2.9 Statistics analysis
All the experiments were repeated at least three times, and the data were represented as mean ± standard deviation (SD). p-Value was calculated by either a two-tailed unpaired Student’s test or one-way analysis of variance followed by Tukeys’s post hoc test. Statistical analysis was carried out by GraphPad prism 7.0 version (GraphPad Software, CA, USA). p < 0.05 was considered statistically significant.
3 Results
3.1 Liver cirrhosis affected the intestinal morphological structure
We established a liver cirrhosis rat model using CCl4 treatment for 8 weeks. The morphological changes were detected through HE and Masson staining. As shown in Figure 1a and b, the results showed that in the control group, the hepatic lobule structure was clear, and hepatic cords were arranged radially around the central veins. However, the liver samples of the cirrhosis group represented the destroyed hepatic lobular structure and remarkable interstitial collagen deposition. Moreover, the data of serum biochemical indicators in rats showed that the levels of ALT, AST, and ALP in rat serum were remarkably increased in the cirrhosis group while the ALB level was lowered compared with the control group (Figure 1c–f). The results indicated that liver cirrhosis rat models were constructed successfully. We next sought to investigate the influence of liver cirrhosis on the structure of intestines using HE staining. As shown in Figure 1g, the control group had normal intestinal morphology. However, the liver cirrhosis group indicated severe intestinal mucosal damage with wider villi spacing and inflammatory cell infiltrations. Furthermore, the result of ZO-1 staining showed a significantly decreased expression of ZO-1 in intestinal tissues of the cirrhosis group compared to the control group (Figure 1h). The results demonstrated that liver cirrhosis triggered gut injury and intestinal barrier disruption.
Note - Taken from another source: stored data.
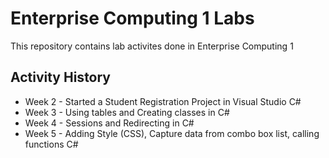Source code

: # Enterprise Computing 1 Labs
This repository contains lab activites done in Enterprise Computing 1

## Activity History
* Week 2 - Started a Student Registration Project in Visual Studio C#
* Week 3 - Using tables and Creating classes in C#
* Week 4 - Sessions and Redirecting in C#
* Week 5 - Adding Style (CSS), Capture data from combo box list, calling functions C#

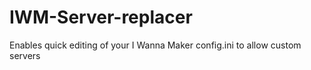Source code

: # IWM-Server-replacer
Enables quick editing of your I Wanna Maker config.ini to allow custom servers
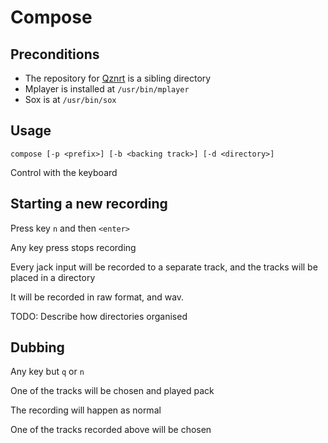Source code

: # Compose

Preconditions
---

* The repository for [Qznrt](https://github.com/worikgh/qzn3t.git) is a sibling directory
* Mplayer is installed at `/usr/bin/mplayer`
* Sox is at `/usr/bin/sox`

Usage
---

`compose [-p <prefix>] [-b <backing track>] [-d <directory>]`

Control with the keyboard

Starting a new recording
---

Press key `n` and then `<enter>`

Any key press stops recording

Every jack input will be recorded to a separate track, and the tracks will be placed in a directory

It will be recorded in raw format, and wav.

TODO:  Describe how directories organised

Dubbing
---

Any key but `q` or `n`

One of the tracks will be chosen and played pack

The recording will happen as normal

One of the tracks recorded above will be chosen
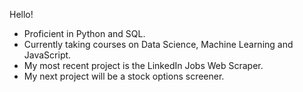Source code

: Hello!

- Proficient in Python and SQL.
- Currently taking courses on Data Science, Machine Learning and JavaScript. 
- My most recent project is the LinkedIn Jobs Web Scraper. 
- My next project will be a stock options screener. 



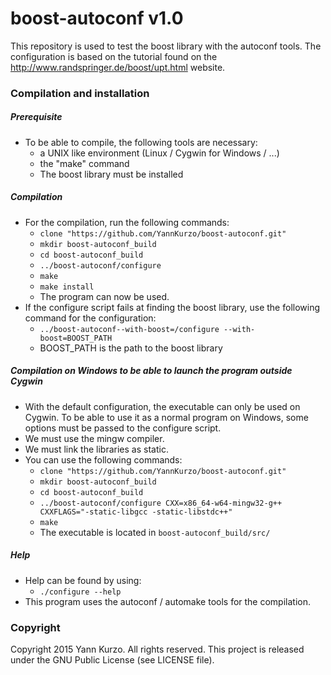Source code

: # boost-autoconf v1.0
This repository is used to test the boost library with the autoconf tools. The configuration is based on the tutorial found on the http://www.randspringer.de/boost/upt.html website.

### Compilation and installation

##### Prerequisite
- To be able to compile, the following tools are necessary:
  * a UNIX like environment (Linux / Cygwin for Windows / ...)
  * the "make" command
  * The boost library must be installed
  
##### Compilation
- For the compilation, run the following commands:
  * `clone "https://github.com/YannKurzo/boost-autoconf.git"`
  * `mkdir boost-autoconf_build`
  * `cd boost-autoconf_build`
  * `../boost-autoconf/configure`
  * `make`
  * `make install`
  * The program can now be used.
- If the configure script fails at finding the boost library, use the following command for the configuration:
  * `../boost-autoconf--with-boost=/configure --with-boost=BOOST_PATH`
  * BOOST_PATH is the path to the boost library

##### Compilation on Windows to be able to launch the program outside Cygwin
- With the default configuration, the executable can only be used on Cygwin. To be able to use it as a normal program on Windows, some options must be passed to the configure script.
- We must use the mingw compiler.
- We must link the libraries as static.
- You can use the following commands:
  * `clone "https://github.com/YannKurzo/boost-autoconf.git"`
  * `mkdir boost-autoconf_build`
  * `cd boost-autoconf_build`
  * `../boost-autoconf/configure CXX=x86_64-w64-mingw32-g++ CXXFLAGS="-static-libgcc -static-libstdc++"`
  * `make`
  * The executable is located in `boost-autoconf_build/src/`

##### Help
- Help can be found by using:
  * `./configure --help`
- This program uses the autoconf / automake tools for the compilation.


### Copyright
Copyright 2015 Yann Kurzo. All rights reserved.
This project is released under the GNU Public License (see LICENSE file).
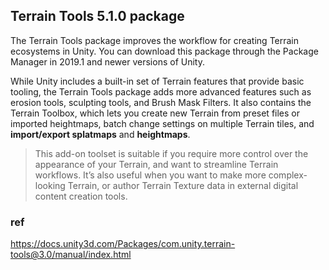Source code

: ## Terrain Tools 5.1.0 package
The Terrain Tools package improves the workflow for creating Terrain ecosystems in Unity. You can download this package through the Package Manager in 2019.1 and newer versions of Unity. 

While Unity includes a built-in set of Terrain features that provide basic tooling, the Terrain Tools package adds more advanced features such as erosion tools, sculpting tools, and Brush Mask Filters. 
It also contains the Terrain Toolbox, which lets you create new Terrain from preset files or imported heightmaps, batch change settings on multiple Terrain tiles, and **import/export splatmaps** and **heightmaps**.


> This add-on toolset is suitable if you require more control over the appearance of your Terrain, and want to streamline Terrain workflows. It’s also useful when you want to make more complex-looking Terrain, or author Terrain Texture data in external digital content creation tools.



### ref
https://docs.unity3d.com/Packages/com.unity.terrain-tools@3.0/manual/index.html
Liver cirrhosis affected the intestinal morphological structure. The rat liver cirrhosis model was established by CCl4 induction for 8 weeks. Histopathological characteristics in liver tissues with HE staining (a) and Masson Trichrome staining (b) (n = 5). Scale bar = 50 µm. Biochemical analysis of liver function between control and liver cirrhosis group: (c) ALT, (d) AST, (e) ALP, and (f) ALB (n = 5). (g) The histopathological changes in the intestines were evaluated by HE staining to investigate the impact of liver cirrhosis (n = 5). Scale bar = 50 µm. (h) Immunohistochemistry staining was applied to determine the expression of ZO-1. **p < 0.01 in 2-tailed t-test. Data are presented as mean ± SD.
3.2 Liver cirrhosis reduced 25(OH)-VD and decreased the levels of DEFA5 in intestinal tissues
The intestinal epithelium is the main target tissue of the biologically active form of vitamin D-25(OH)-VD3, which regulates intestinal absorption of calcium, phosphate, and other biological effects [23]. 25(OH)-VD3 predominantly acts through the VDR, a nuclear, ligand-dependent transcription factor. 25(OH)-VD3 is inactivated through 24-hydroxylation by mitochondrial 24-hydroxylase (CYP24A1) to lose its normal physiological functions [24]. We measured the levels of 25(OH)-VD3, VDR, and CYP24A1 in the ileum of rats and the serum of liver cirrhosis patients. As shown in Figure 2a–f, the concentrations of 25(OH)-VD3 (Figure 2a and b) and VDR (Figure 2c and d) were remarkably attenuated in rat and human serum of liver cirrhosis, and in contrast, augmented levels of CYP24A1 (Figure 2e and f) were detected compared with the control group. Enteric defensins are antibacterial peptides secreted by Paneth cells in the small intestine. We further examined the levels of defensin 5 (DEFA5) in rat intestinal tissues using RT-PCR analysis and in human serum of liver cirrhosis using enzyme-linked immunosorbent assay (ELISA). The results revealed that a down-regulation of DEFA5 was determined in rat intestinal tissues (Figure 2g) and human serum of liver cirrhosis (Figure 2h). To summarize, we hypothesized that liver cirrhosis reduced hepatic 25(OH)-VD and inhibited the levels of DEFA5 in intestinal tissues.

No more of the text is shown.